The conference kicked off with registration and breakfast starting around 7:30 in the morning.  Breakfast was good, but disappeared fast.  Thankfully the staff was on top of it and ordered more!  Saleforce sent a great group of expert Account Executives and Sales Engineers to the early bird session on Service Cloud Lightning.  Joined with folks from Instructure, we got real examples of how Salesforce’s fastest growing offering, Service Cloud Lightning, is helping companies to better service their customers.  I was particularly excited to see Jennifer Shaeffer there.  Jen is a seasoned Salesforce Account Executive who I have worked with in the past.  She did a great interview with Instructure that was reminiscent of Peter Coffee’s Dreamforce intros.

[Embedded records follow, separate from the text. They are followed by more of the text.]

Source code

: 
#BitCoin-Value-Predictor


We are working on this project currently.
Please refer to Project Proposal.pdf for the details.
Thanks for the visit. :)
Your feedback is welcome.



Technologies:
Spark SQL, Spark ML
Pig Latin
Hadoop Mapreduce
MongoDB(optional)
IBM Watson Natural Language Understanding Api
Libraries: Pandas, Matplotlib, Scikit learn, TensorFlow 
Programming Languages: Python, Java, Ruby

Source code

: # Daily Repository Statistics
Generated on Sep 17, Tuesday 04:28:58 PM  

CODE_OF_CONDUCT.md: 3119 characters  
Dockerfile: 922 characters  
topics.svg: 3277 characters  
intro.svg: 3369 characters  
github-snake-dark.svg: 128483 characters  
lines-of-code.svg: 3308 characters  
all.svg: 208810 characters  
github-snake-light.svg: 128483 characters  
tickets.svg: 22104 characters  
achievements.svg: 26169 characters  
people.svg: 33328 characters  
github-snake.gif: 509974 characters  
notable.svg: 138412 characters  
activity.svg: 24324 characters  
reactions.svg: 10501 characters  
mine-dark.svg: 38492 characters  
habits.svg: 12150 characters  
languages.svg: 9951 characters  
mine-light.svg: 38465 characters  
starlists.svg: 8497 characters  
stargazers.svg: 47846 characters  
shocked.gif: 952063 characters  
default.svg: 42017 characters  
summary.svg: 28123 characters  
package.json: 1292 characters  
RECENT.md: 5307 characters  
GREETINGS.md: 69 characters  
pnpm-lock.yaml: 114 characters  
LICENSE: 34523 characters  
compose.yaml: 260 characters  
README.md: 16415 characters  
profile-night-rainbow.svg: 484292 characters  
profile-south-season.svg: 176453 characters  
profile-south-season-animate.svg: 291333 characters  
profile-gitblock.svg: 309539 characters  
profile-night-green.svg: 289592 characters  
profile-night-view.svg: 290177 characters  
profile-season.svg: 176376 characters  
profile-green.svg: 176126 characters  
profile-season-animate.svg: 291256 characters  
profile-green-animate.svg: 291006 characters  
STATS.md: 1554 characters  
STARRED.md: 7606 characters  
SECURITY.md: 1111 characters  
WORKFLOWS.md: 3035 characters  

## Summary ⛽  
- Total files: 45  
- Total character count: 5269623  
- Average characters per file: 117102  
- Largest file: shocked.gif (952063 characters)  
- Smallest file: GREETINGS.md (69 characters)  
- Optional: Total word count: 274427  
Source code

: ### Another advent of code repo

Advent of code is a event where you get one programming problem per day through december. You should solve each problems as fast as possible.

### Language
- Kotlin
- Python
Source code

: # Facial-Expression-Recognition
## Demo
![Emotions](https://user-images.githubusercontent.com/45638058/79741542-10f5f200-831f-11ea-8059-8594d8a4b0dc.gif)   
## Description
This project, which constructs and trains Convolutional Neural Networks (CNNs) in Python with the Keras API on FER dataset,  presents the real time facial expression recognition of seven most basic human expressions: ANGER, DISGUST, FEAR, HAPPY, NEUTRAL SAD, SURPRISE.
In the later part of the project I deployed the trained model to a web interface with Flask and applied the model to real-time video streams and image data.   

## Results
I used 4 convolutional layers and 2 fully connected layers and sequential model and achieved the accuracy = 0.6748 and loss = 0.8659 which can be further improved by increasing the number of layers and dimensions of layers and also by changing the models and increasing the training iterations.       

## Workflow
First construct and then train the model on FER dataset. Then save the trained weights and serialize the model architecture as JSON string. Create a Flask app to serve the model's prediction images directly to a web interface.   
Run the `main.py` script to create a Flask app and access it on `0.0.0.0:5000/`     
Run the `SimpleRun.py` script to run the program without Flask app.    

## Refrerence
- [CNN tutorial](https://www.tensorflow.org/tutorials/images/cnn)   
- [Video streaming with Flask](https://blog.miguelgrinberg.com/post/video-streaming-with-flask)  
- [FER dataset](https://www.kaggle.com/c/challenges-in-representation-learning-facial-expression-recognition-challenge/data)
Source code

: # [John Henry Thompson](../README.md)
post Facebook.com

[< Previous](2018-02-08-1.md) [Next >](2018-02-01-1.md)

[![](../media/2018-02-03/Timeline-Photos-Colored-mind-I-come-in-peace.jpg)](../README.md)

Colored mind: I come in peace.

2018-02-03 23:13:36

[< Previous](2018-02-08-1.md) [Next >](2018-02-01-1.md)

For the keynote, we had an all-star lineup of Salesforce Admin and Developer evangelists.  This worked great since there was a mixed audience.  Gillian Madill and Mike Gerholdt showcased the latest features of Salesforce that an admin might want to know about such as customizing the new Lightning Experience navigation.  Samantha Ready took over and showed some of the new developer features like building components and using them in Lightning App Builder.

 

After that we had a Demo Jam.  It was a fast-paced forum where vendors got the chance to belt out their best elevator pitches for their product, and attendees got to vote on them via SMS.  It was very entertaining as the presenters were cut off when they reached their time limit.  So hearing a presenter close with a pitch along the lines of “It’s awesome!!!” happened more than once.  The new Simplus App “Culture Climb” was demoed by the always energetic Ryan Westwood, and featured a dramatic mic drop at the end.  This is a brand new HR app which was unveiled at the conference and ultimately won the Demo Jam.  This will be an app to keep an eye on.

 

I broke out into breakouts and learned some great Developer content.  The first one I saw was by Nate Lipke of Salesforce.  He demoed a nice smattering of the new toys developers have to play with such as the Interactive Apex Debugger.  It was extremely cool to watch a Visualforce page stop in mid form submission and let you inspect everything from the server side.

nate

This took us into lunch, featuring a lineup of Utah’s finest food truck fare.  These were a huge hit with the attendees, and were provided free as part of the conference.  What a fun way to enjoy the warm weather outside while hanging out and meeting new people.  Kudos to the whoever planned for this conference lunch hack.  It delivered an all-around great experience.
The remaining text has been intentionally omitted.